* [What you should do]
How many lines within the records include the word "阳刃驾杀"? Only that number should be given.

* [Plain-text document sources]

BEGIN

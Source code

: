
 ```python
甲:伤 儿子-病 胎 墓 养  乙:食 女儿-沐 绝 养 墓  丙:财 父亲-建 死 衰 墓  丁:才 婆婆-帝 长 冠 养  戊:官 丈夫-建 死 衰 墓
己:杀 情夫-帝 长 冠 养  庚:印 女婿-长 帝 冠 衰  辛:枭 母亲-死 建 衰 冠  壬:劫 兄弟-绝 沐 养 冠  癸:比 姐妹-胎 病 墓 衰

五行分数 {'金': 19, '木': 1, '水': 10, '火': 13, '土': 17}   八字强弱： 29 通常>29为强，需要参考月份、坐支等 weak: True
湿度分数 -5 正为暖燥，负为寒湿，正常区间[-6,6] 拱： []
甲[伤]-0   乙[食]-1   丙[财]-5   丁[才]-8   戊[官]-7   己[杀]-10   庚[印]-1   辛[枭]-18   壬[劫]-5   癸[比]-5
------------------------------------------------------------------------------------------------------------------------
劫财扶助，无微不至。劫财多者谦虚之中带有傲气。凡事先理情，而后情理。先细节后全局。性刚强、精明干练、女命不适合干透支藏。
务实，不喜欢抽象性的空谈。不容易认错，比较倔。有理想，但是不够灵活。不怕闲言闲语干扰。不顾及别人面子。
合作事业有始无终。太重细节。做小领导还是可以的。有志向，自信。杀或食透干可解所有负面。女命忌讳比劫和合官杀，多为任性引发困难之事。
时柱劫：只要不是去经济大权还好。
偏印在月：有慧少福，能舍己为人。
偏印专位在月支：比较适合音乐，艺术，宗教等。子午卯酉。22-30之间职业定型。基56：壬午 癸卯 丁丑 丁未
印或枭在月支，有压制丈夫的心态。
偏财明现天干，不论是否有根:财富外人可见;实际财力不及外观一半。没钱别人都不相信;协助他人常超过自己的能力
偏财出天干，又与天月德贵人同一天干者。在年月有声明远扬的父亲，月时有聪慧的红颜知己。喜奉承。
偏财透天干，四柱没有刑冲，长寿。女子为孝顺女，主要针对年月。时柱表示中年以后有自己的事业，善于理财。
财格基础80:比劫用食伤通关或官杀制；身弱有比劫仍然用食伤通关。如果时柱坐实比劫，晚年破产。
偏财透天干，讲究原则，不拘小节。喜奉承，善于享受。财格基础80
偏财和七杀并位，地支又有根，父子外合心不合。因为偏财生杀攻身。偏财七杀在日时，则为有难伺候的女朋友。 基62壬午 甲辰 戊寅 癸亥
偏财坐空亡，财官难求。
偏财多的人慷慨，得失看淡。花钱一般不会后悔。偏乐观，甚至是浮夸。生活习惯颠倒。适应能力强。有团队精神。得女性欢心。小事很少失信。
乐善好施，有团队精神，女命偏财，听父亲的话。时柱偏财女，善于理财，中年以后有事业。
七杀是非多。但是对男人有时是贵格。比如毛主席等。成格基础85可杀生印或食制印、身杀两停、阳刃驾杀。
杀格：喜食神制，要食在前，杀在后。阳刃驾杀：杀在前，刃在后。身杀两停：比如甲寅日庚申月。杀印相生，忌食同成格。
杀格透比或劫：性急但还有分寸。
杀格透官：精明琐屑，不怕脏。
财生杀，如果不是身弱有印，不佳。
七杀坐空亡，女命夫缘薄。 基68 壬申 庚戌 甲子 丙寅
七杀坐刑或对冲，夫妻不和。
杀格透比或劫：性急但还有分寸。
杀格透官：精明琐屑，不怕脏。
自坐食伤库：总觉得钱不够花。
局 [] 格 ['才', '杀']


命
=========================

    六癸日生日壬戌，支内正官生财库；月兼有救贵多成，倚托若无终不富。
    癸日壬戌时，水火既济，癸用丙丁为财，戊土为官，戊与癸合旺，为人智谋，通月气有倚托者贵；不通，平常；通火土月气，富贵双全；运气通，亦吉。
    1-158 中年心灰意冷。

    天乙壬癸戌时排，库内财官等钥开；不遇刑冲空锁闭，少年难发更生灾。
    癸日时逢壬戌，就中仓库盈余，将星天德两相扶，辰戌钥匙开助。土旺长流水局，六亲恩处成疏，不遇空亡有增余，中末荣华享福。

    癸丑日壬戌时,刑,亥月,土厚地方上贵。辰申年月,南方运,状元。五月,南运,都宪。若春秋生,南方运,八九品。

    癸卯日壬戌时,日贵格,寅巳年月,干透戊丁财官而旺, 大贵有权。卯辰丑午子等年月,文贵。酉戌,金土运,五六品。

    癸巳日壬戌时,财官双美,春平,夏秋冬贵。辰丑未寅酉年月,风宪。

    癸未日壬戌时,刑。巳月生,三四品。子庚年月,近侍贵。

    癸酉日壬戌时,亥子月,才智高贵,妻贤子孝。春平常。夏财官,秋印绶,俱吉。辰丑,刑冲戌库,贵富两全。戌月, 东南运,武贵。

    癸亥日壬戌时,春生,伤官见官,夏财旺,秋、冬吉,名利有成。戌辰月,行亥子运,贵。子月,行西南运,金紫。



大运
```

END

* [Finished exercise]
2